The financial statements consolidate parks and resorts, but I bet they break hotels, food service, etc out for operating reasons and also MK vs. Epcot and so on. They would expect each individual hotel to hit some forcast and they probably have both financial and physical metrics. When times get tough - they probably focus more on the physical contribution (bodies) and then overall park profit. Kinda like - pulp mills don't make a ton of money, but you couldn't run a paper company without one. :)

I think they lower profit expectations at the resorts and use demand management to lower costs at individual locations. I don't think ??? they trade dollors between the parks and resorts - just lower one forcast to uphold another. Just a guess!!!

FYI

2002 vs. 2001 Revenues decreased 8%, or $ 539 million, to $ 6.5 billion, driven primarily by decreases of S496 million at the Walt Disney World Resort, $ 40 million at the Disneyland Resort and $ 24 million at Disney Cruise Line, partially offset by increased royalties of $ 52 million from the Tokyo Disney Resort. ... At the Walt Disney World Resort, decreased revenues reflected lower attendance, guest spending and hotel occupancy driven by decreases in international and domestic visitation resulting from continued disruption in travel and tourism and softness in the economy ... Segment operating income decreased 26%, or $ 417 million, to $ 1.2 billion, driven by revenue declines at the Walt Disney World Resort and Disneyland Resort, partially offset by decreased costs and expenses and increased royalties from the Tokyo Disney Resort.
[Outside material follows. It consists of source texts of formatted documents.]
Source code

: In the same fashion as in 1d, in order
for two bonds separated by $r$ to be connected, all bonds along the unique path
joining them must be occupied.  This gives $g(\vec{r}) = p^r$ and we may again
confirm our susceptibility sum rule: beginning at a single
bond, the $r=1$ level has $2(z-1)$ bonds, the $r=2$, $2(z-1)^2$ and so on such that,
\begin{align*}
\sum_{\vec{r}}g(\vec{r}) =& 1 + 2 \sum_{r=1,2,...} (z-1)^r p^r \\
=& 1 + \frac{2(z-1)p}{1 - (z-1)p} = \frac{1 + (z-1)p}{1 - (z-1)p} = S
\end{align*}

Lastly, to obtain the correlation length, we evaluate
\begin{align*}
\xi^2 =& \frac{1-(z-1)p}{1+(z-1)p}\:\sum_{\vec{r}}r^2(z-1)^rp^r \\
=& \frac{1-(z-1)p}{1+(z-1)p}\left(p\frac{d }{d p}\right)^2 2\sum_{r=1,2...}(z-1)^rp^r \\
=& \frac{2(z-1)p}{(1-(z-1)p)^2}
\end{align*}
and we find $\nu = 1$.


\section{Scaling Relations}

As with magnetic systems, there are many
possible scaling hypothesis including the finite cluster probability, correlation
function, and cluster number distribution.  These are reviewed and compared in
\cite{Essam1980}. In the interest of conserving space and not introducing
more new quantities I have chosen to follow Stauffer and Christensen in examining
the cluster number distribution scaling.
Costs and expenses, which consist principally of labor, costs of merchandise, food and beverages sold, depreciation, repairs and maintenance, entertainment and marketing and sales expense, decreased 2%, or $ 122 million, driven primarily by volume decreases, reduced marketing expenses and permanent cost reduction initiatives across all segment businesses and the absence of pre-opening costs for Disney's California Adventure. These cost decreases were partially offset by higher employee benefit and insurance costs.




2002 vs. 2001 Revenues decreased 8%, or $ 539 million, to $ 6.5 billion, driven primarily by decreases of S496 million at the Walt Disney World Resort, $ 40 million at the Disneyland Resort and $ 24 million at Disney Cruise Line, partially offset by increased royalties of $ 52 million from the Tokyo Disney Resort.